- **Work task**:
Find every line of the listing below where "cnblogs" appears, and copy it.

○ ○ ○ ○ ○ ○ ○

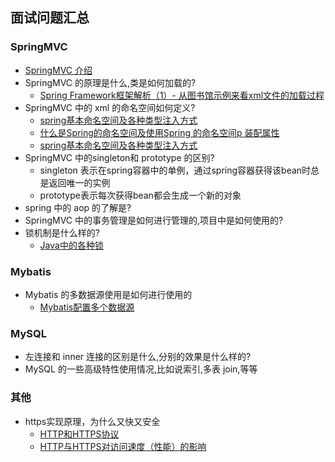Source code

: ## 面试问题汇总

### SpringMVC

* [SpringMVC 介绍](https://github.com/hello8817/codingThought/blob/master/Java/Spring/SpringMVC.md)
* SpringMVC 的原理是什么,类是如何加载的?
  - [Spring Framework框架解析（1）- 从图书馆示例来看xml文件的加载过程](https://juejin.im/post/5bec4106f265da613b6f578a)
* SpringMVC 中的 xml 的命名空间如何定义?
  - [spring基本命名空间及各种类型注入方式](https://www.cnblogs.com/zxf330301/articles/6132696.html)
  - [什么是Spring的命名空间及使用Spring 的命名空间p 装配属性](https://www.cnblogs.com/suizhikuo/p/3641649.html)
  - [spring基本命名空间及各种类型注入方式](https://blog.csdn.net/javawebxy/article/details/50486276)
* SpringMVC 中的singleton和 prototype 的区别?
    * singleton 表示在spring容器中的单例，通过spring容器获得该bean时总是返回唯一的实例
    * prototype表示每次获得bean都会生成一个新的对象
* spring 中的 aop 的了解是?
* SpringMVC 中的事务管理是如何进行管理的,项目中是如何使用的?
* 锁机制是什么样的?
  - [Java中的各种锁](https://blog.csdn.net/renwei289443/article/details/79540809)

### Mybatis
* Mybatis 的多数据源使用是如何进行使用的
  - [Mybatis配置多个数据源](https://blog.csdn.net/qiaoqiao0609/article/details/79219540)

### MySQL
* 左连接和 inner 连接的区别是什么,分别的效果是什么样的?
* MySQL 的一些高级特性使用情况,比如说索引,多表 join,等等

### 其他
* https实现原理，为什么又快又安全
  - [HTTP和HTTPS协议](https://blog.csdn.net/xiaoming100001/article/details/81109617)
  - [HTTP与HTTPS对访问速度（性能）的影响](https://www.cnblogs.com/mylanguage/p/5635524.html)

○ ○ ○ ○ ○ ○ ○

- **Reply**:
  - [spring基本命名空间及各种类型注入方式](https://www.cnblogs.com/zxf330301/articles/6132696.html)
  - [什么是Spring的命名空间及使用Spring 的命名空间p 装配属性](https://www.cnblogs.com/suizhikuo/p/3641649.html)
  - [HTTP与HTTPS对访问速度（性能）的影响](https://www.cnblogs.com/mylanguage/p/5635524.html)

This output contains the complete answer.